I have brought in two colleagues into this conversation. We are collaborating on analyses of the National Family Health Survey data from 1992-93 to 2015-16 — Dr. Abhishek Singh and Dr. Kaushalendra Kumar from the International Institute for Population Sciences in Mumbai. They note several government programmes, such as Beti Bachao Beti Padhao, Sukanya Samridhi Yojana and Pradhan Mantri Jan Dhan Yojana which have particularly targeted the girl child and women. BBBP focuses on states and districts in northern India where the child sex ratio at birth is very imbalanced (in favour of males) and seeks to raise awareness of gender equity. SSY encourages parents’ savings for young daughters’ education and marriage expenses. PMJDY has helped open bank accounts with no minimum deposits required to enable females and males to access modern-day financial services more readily. While these are all relatively recent initiatives under Prime Minister Modi, they have the potential to significantly improve educational opportunities for girls and women (and thus their employability) and transform their resource base. It will take time before the full impact of these schemes can be appreciated but they are steps in the right direction.
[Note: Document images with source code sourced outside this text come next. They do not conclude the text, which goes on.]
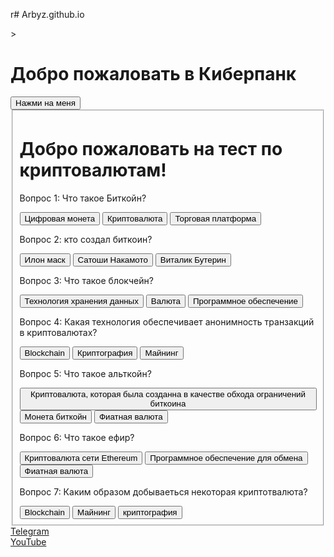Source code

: r# Arbyz.github.io
<!DOCTYPE HTML>
<html lang="ru" content="width=device-width, initial-scale=1.0" >>
  <head>
  <!-- Подключаемые файлы, метатеги, название страницы -->

  <!-- Кодировка страницы-->
  <meta charset="utf-8"/>
  <title>Арбуз</title>
    <link rel="stylesheet" href="styles.css">
  <div class="container">
        <h1 class="title">Добро пожаловать в Киберпанк</h1>
        <button class="neon-button" id="neonButton">Нажми на меня</button>
        <div class="background"></div>
    </div>
    <script src="script.js">
    </script>
<fieldset>
<h1>Добро пожаловать на тест по криптовалютам!</h1>

<p>Вопрос 1: Что такое Биткойн?</p>
<button onclick="incorrect()">Цифровая монета</button>
<button onclick="correct()">Криптовалюта</button>
<button onclick="incorrect()">Торговая платформа</button>

<p>Вопрос 2: кто создал биткоин?</p>
<button onclick="incorrect()">Илон маск</button>
<button onclick="correct()">Сатоши Накамото</button>
<button onclick="incorrect()">Виталик Бутерин </button>

<p>Вопрос 3: Что такое блокчейн?</p>
<button onclick="correct()">Технология хранения данных</button>
<button onclick="incorrect()">Валюта</button>
<button onclick="incorrect()">Программное обеспечение</button>

<p>Вопрос 4: Какая технология обеспечивает анонимность транзакций в криптовалютах?</p>
<button onclick="incorrect()">Blockchain</button>
<button onclick="correct()">Криптография</button>
<button onclick="incorrect()">Майнинг</button>

   <p>Вопрос 5: Что такое альткойн?</p>
<button onclick="correct()">Криптовалюта, которая была созданна в качестве обхода ограничений биткоина</button>
<button onclick="incorrect()">Монета биткойн</button>
<button onclick="incorrect()">Фиатная валюта</button>

<p>Вопрос 6: Что такое ефир? </p>
<button onclick="correct()">Криптовалюта сети Ethereum</button>
<button onclick="incorrect()">Программное обеспечение для обмена</button>
<button onclick="incorrect()">Фиатная валюта</button>


<p>Вопрос 7: Каким образом добываеться некоторая криптотвалюта?</p>
<button onclick="incorrect()">Blockchain</button>
<button onclick="correct()">Майнинг</button>
<button onclick="incorrect()">криптография</button>
</fieldset>
<a href="https://t.me/arbyzfrog">Telegram</a>
<br>
<a href="https://youtube.com/@fixnik?si=yZ6FFkVijMRZ7x8W">YouTube</a>
<script>
function correct() {
  alert('Верно! Поздравляем!');
}
function incorrect() {
  alert('Неверно. Попробуйте еще раз.');
}
</script>
</head>
<body>
  <!-- Тело сайта, отвечает за вывод на страницу-->
  <header>
  <!-- Шапка сайта-->
  </header>
  <nav>
  <!-- Навигация -->
  </nav>
  <footer>
  <!-- Подвал сайта-->
  </footer>
</body>
</html>
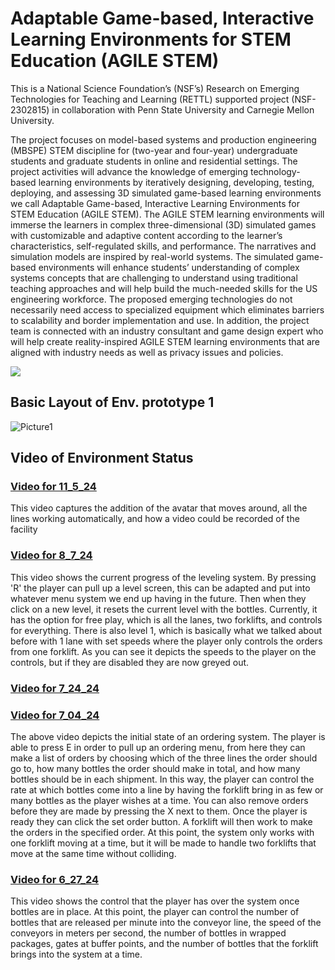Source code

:# Adaptable Game-based, Interactive Learning Environments for STEM Education (AGILE STEM) 

This is a National Science Foundation’s (NSF’s) Research on Emerging Technologies for Teaching and Learning (RETTL)  supported project (NSF-2302815) in collaboration with Penn State University and Carnegie Mellon University.

The project focuses on model-based systems and production engineering (MBSPE) STEM discipline for (two-year and four-year) undergraduate students and graduate students in online and residential settings. The project activities will advance the knowledge of emerging technology-based learning environments by iteratively designing, developing, testing, deploying, and assessing 3D simulated game-based learning environments we call Adaptable Game-based, Interactive Learning Environments for STEM Education (AGILE STEM). The AGILE STEM learning environments will immerse the learners in complex three-dimensional (3D) simulated games with customizable and adaptive content according to the learner’s characteristics, self-regulated skills, and performance. The narratives and simulation models are inspired by real-world systems. The simulated game-based environments will enhance students’ understanding of complex systems concepts that are challenging to understand using traditional teaching approaches and will help build the much-needed skills for the US engineering workforce. The proposed emerging technologies do not necessarily need access to specialized equipment which eliminates barriers to scalability and border implementation and use. In addition, the project team is connected with an industry consultant and game design expert who will help create reality-inspired AGILE STEM learning environments that are aligned with industry needs as well as privacy issues and policies.


![](https://sites.lafayette.edu/lopezbec/files/2023/09/AGILE-STEM.png)


## Basic Layout of Env. prototype 1

![Picture1](https://github.com/psu-edu/agile_stem_basic_game/assets/54818552/4730a87f-7b9f-46ae-bc83-d2e8c23b5ab7)


## Video of Environment Status
### [Video for 11_5_24](https://youtu.be/EdjRQWPmuqE) 
This video captures the addition of the avatar that moves around, all the lines working automatically, and how a video could be recorded of the facility


### [Video for 8_7_24]( https://youtu.be/_0_LhOKbQTw) 
This video shows the current progress of the leveling system. By pressing 'R' the player can pull up a level screen, this can be adapted and put into whatever menu system we end up having in the future. Then when they click on a new level, it resets the current level with the bottles. Currently, it has the option for free play, which is all the lanes, two forklifts, and controls for everything. There is also level 1, which is basically what we talked about before with 1 lane with set speeds where the player only controls the orders from one forklift. As you can see it depicts the speeds to the player on the controls, but if they are disabled they are now greyed out. 

### [Video for 7_24_24](https://youtu.be/pv_mB-RKAjI)

### [Video for 7_04_24](https://www.youtube.com/watch?v=IoUlHEkjuGc&feature=youtu.be)

The above video depicts the initial state of an ordering system. The player is able to press E in order to pull up an ordering menu, from here they can make a list of orders by choosing which of the three lines the order should go to, how many bottles the order should make in total, and how many bottles should be in each shipment. In this way, the player can control the rate at which bottles come into a line by having the forklift bring in as few or many bottles as the player wishes at a time. You can also remove orders before they are made by pressing the X next to them. Once the player is ready they can click the set order button. A forklift will then work to make the orders in the specified order. At this point, the system only works with one forklift moving at a time, but it will be made to handle two forklifts that move at the same time without colliding.

### [Video for 6_27_24](https://youtu.be/W1szCSUhD0Q)

This video shows the control that the player has over the system once bottles are in place. At this point, the player can control the number of bottles that are released per minute into the conveyor line, the speed of the conveyors in meters per second, the number of bottles in wrapped packages, gates at buffer points, and the number of bottles that the forklift brings into the system at a time.
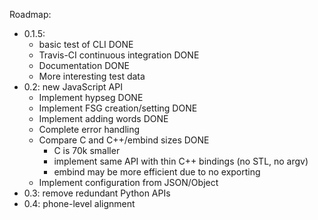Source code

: Roadmap:

- 0.1.5:
  - basic test of CLI DONE
  - Travis-CI continuous integration DONE
  - Documentation DONE
  - More interesting test data
- 0.2: new JavaScript API
  - Implement hypseg DONE
  - Implement FSG creation/setting DONE
  - Implement adding words DONE
  - Complete error handling
  - Compare C and C++/embind sizes DONE
	- C is 70k smaller
	- implement same API with thin C++ bindings (no STL, no argv)
	- embind may be more efficient due to no exporting
  - Implement configuration from JSON/Object
- 0.3: remove redundant Python APIs
- 0.4: phone-level alignment
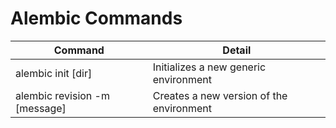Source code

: # Alembic Commands

| Command                       | Detail                                   |
| ----------------------------- | ---------------------------------------- |
| alembic init [dir]            | Initializes a new generic environment    |
| alembic revision -m [message] | Creates a new version of the environment |
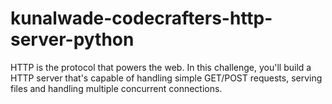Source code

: # kunalwade-codecrafters-http-server-python

HTTP is the protocol that powers the web. In this challenge, you'll build a HTTP server that's capable of handling simple GET/POST requests, serving files and handling multiple concurrent connections.

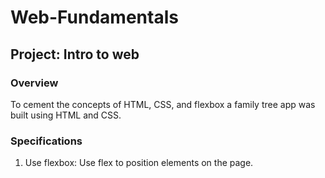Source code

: # Web-Fundamentals

## Project: Intro to web

### Overview
To cement the concepts of HTML, CSS, and flexbox a family tree app was built using HTML and CSS.

### Specifications
1. Use flexbox: Use flex to position elements on the page.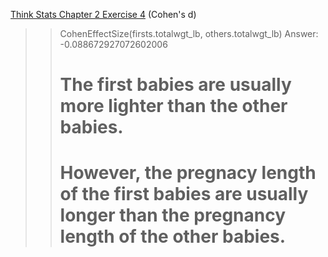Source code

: [Think Stats Chapter 2 Exercise 4](http://greenteapress.com/thinkstats2/html/thinkstats2003.html#toc24) (Cohen's d)

>> CohenEffectSize(firsts.totalwgt_lb, others.totalwgt_lb)
>> Answer: -0.088672927072602006
>> # The first babies are usually more lighter than the other babies.
>> # However, the pregnacy length of the first babies are usually longer than the pregnancy length of the other babies.
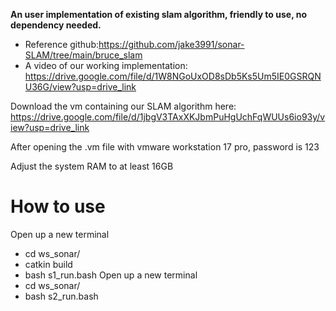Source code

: **An user implementation of existing slam algorithm, friendly to use, no dependency needed.**

- Reference github:https://github.com/jake3991/sonar-SLAM/tree/main/bruce_slam
- A video of our working implementation: https://drive.google.com/file/d/1W8NGoUxOD8sDb5Ks5Um5IE0GSRQNU36G/view?usp=drive_link

Download the vm containing our SLAM algorithm here:
https://drive.google.com/file/d/1jbgV3TAxXKJbmPuHgUchFqWUUs6io93y/view?usp=drive_link

After opening the .vm file with vmware workstation 17 pro, password is 123

Adjust the system RAM to at least 16GB

# How to use
Open up a new terminal
- cd ws_sonar/ 
- catkin build
- bash s1_run.bash
Open up a new terminal
- cd ws_sonar/ 
- bash s2_run.bash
India’s sex ratio is heavily skewed, with far fewer girls and women than there should be. What drives this imbalance?
Imbalanced sex ratios, in the sense of more boys than girls being born over what is naturally expected, is a problem in China, South Korea, Taiwan and other places in Asia, although not to the extent as is observed in India. Social norms around male roles in society sustain the desire of couples to ensure a male heir among their offspring. Patriarchal customs can protect land ownership with only males having property rights. At the same time social norms evolve around female roles, such as high dowries commanded to marry daughters off, which lowers the value of females and enhance that of males.
Paradoxically, as India’s fertility rates reach replacement level (2.1 births per woman on average), the demand for sons appears to be increasing. It also appears to be strongest for first births and among the better educated females and wealthier couples. The challenge here is to reduce felt pressures by couples to bear sons and also expand opportunities to females to achieve economically and politically on par with males.
Sex-selective abortion is illegal in India but continues to be practised. What do you perceive to be gaps in the legislation allowing for this practice to continue?
This is a very difficult situation to enforce because private conversations of couples around foetal sex are impossible to monitor and health providers are not permitted to facilitate any type of prenatal sex selection decisions of clients. While authorities will need to persist in enforcement where possible, the eventual solution requires a social re-valuation of sons and daughters until parity in gender value is achieved. The norms around son preference are changing and vary geographically across India; but private decisions can still aggregate up to revealing concentrated imbalances in sex ratios at birth at the national level.
As sex selective abortions are continuing to occur despite being illegal, could factors such as providing information to the public help in reducing cases?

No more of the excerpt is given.